Mechanisms of AI Protein Folding in ESMFold

How do protein structure prediction models fold proteins? We investigate this question by tracing how ESMFold folds a beta hairpin, a prevalent structural motif. Through counterfactual interventions on model latents, we identify two computational stages in the folding trunk. In the first stage, early blocks initialize pairwise biochemical signals: residue identities and associated biochemical features such as charge flow from sequence representations into pairwise representations. In the second stage, late blocks develop pairwise spatial features: distance and contact information accumulate in the pairwise representation. We demonstrate that the mechanisms underlying structural decisions of ESMFold can be localized, traced through interpretable representations, and manipulated with strong causal effects.

💡 Research Summary

This paper tackles a fundamental question in modern protein‑structure prediction: how does a neural network actually “fold” a protein? The authors focus on ESMFold, a state‑of‑the‑art model that, like AlphaFold2, uses a large language model to embed the amino‑acid sequence and then refines both a per‑residue (sequence) representation and a pairwise (residue‑by‑residue) representation through a 48‑layer folding trunk before decoding coordinates with a structure module.

To probe the internal computation, the authors adopt activation‑patching, a counterfactual intervention technique originally used in language‑model interpretability. They select a donor protein that contains a β‑hairpin (two short antiparallel strands linked by a turn) and a target protein that is predominantly α‑helical. For each of the 48 trunk blocks they extract the donor’s sequence vectors s and pairwise tensors z for the hairpin region, then replace the corresponding vectors in the target’s forward pass with either the donor’s s (sequence patch) or z (pairwise patch). After the patched forward pass they ask whether the resulting 3‑D structure contains a hairpin at the intervened region, using DSSP secondary‑structure assignment as the metric.

Across roughly 5 000 patching experiments (≈95 targets × 10 donors per loop × multiple loops), full‑patching (both s and z at every block) succeeds about 40 % of the time, confirming that the trunk is the most effective locus for structural manipulation. When the intervention is restricted to a single block, a striking two‑phase pattern emerges. Sequence patches are highly effective in the earliest blocks (0‑7), with success rates peaking near 40 % at block 0 and then rapidly declining. Pairwise patches, by contrast, become increasingly effective only after block ≈ 25, reaching about 20 % success by block 35. The same pattern appears when the direction of the experiment is reversed (patching helical representations into a hairpin target), indicating that the phenomenon reflects a general processing pipeline rather than a hairpin‑specific quirk.

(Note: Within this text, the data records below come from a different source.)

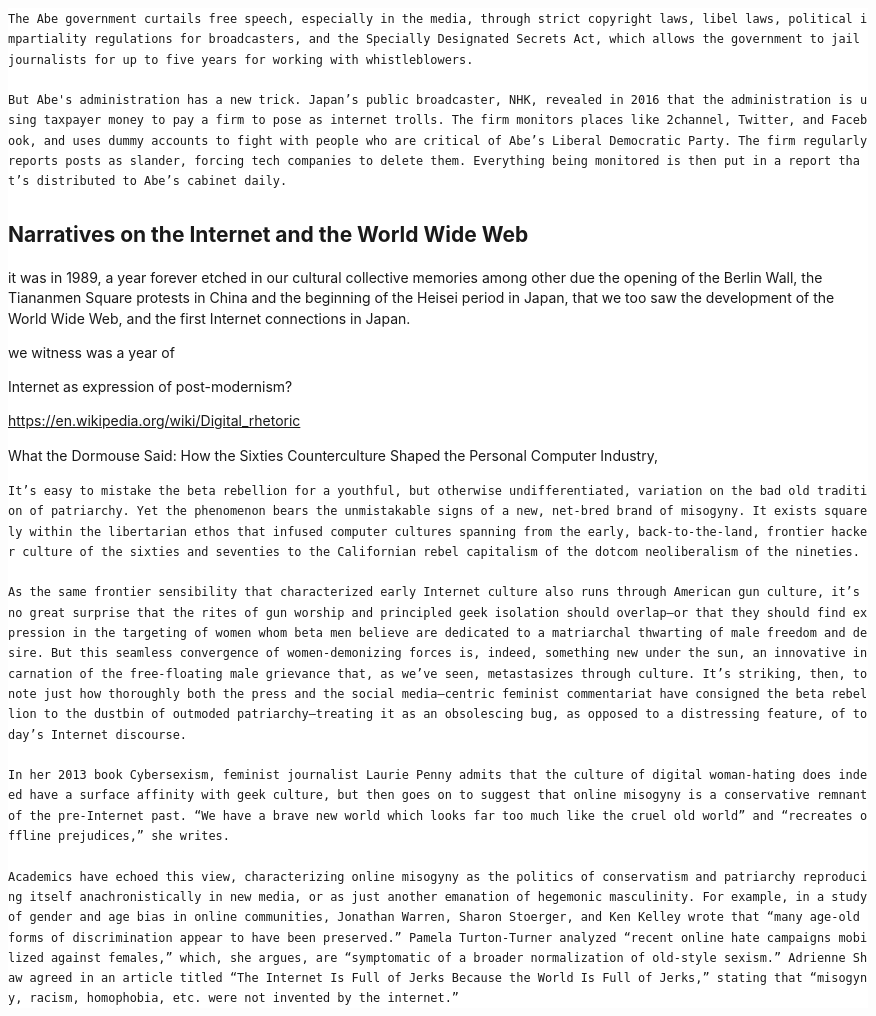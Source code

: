     The Abe government curtails free speech, especially in the media, through strict copyright laws, libel laws, political impartiality regulations for broadcasters, and the Specially Designated Secrets Act, which allows the government to jail journalists for up to five years for working with whistleblowers.

    But Abe's administration has a new trick. Japan’s public broadcaster, NHK, revealed in 2016 that the administration is using taxpayer money to pay a firm to pose as internet trolls. The firm monitors places like 2channel, Twitter, and Facebook, and uses dummy accounts to fight with people who are critical of Abe’s Liberal Democratic Party. The firm regularly reports posts as slander, forcing tech companies to delete them. Everything being monitored is then put in a report that’s distributed to Abe’s cabinet daily.



## Narratives on the Internet and the World Wide Web

it was in 1989, a year forever etched in our cultural collective memories among other due the opening of the Berlin Wall, the Tiananmen Square protests in China and the beginning of the Heisei period in Japan, that we too saw the development of the World Wide Web, and the first Internet connections in Japan.
    
 we witness was a year of 

Internet as expression of post-modernism?

https://en.wikipedia.org/wiki/Digital_rhetoric

What the Dormouse Said: How the Sixties Counterculture Shaped the Personal Computer Industry, 

    It’s easy to mistake the beta rebellion for a youthful, but otherwise undifferentiated, variation on the bad old tradition of patriarchy. Yet the phenomenon bears the unmistakable signs of a new, net-bred brand of misogyny. It exists squarely within the libertarian ethos that infused computer cultures spanning from the early, back-to-the-land, frontier hacker culture of the sixties and seventies to the Californian rebel capitalism of the dotcom neoliberalism of the nineties.

    As the same frontier sensibility that characterized early Internet culture also runs through American gun culture, it’s no great surprise that the rites of gun worship and principled geek isolation should overlap—or that they should find expression in the targeting of women whom beta men believe are dedicated to a matriarchal thwarting of male freedom and desire. But this seamless convergence of women-demonizing forces is, indeed, something new under the sun, an innovative incarnation of the free-floating male grievance that, as we’ve seen, metastasizes through culture. It’s striking, then, to note just how thoroughly both the press and the social media–centric feminist commentariat have consigned the beta rebellion to the dustbin of outmoded patriarchy—treating it as an obsolescing bug, as opposed to a distressing feature, of today’s Internet discourse.

    In her 2013 book Cybersexism, feminist journalist Laurie Penny admits that the culture of digital woman-hating does indeed have a surface affinity with geek culture, but then goes on to suggest that online misogyny is a conservative remnant of the pre-Internet past. “We have a brave new world which looks far too much like the cruel old world” and “recreates offline prejudices,” she writes.

    Academics have echoed this view, characterizing online misogyny as the politics of conservatism and patriarchy reproducing itself anachronistically in new media, or as just another emanation of hegemonic masculinity. For example, in a study of gender and age bias in online communities, Jonathan Warren, Sharon Stoerger, and Ken Kelley wrote that “many age-old forms of discrimination appear to have been preserved.” Pamela Turton-Turner analyzed “recent online hate campaigns mobilized against females,” which, she argues, are “symptomatic of a broader normalization of old-style sexism.” Adrienne Shaw agreed in an article titled “The Internet Is Full of Jerks Because the World Is Full of Jerks,” stating that “misogyny, racism, homophobia, etc. were not invented by the internet.”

The authors then dissect the two phases mechanistically. Early blocks are dominated by the seq2pair pathway: the sequence representation is projected into a pairwise update via element‑wise multiplication and subtraction (Eq. 3). This operation injects biochemical attributes—charge, polarity, side‑chain volume—into the pairwise tensor, effectively building a “chemical interaction map” before any explicit spatial information is present. Empirically, after a sequence patch at block 0 the patched z aligns closely with the donor’s z (as measured by an interpolation coefficient α close to 1). Freezing the seq2pair operation abolishes this alignment and dramatically reduces hairpin formation, confirming its causal role.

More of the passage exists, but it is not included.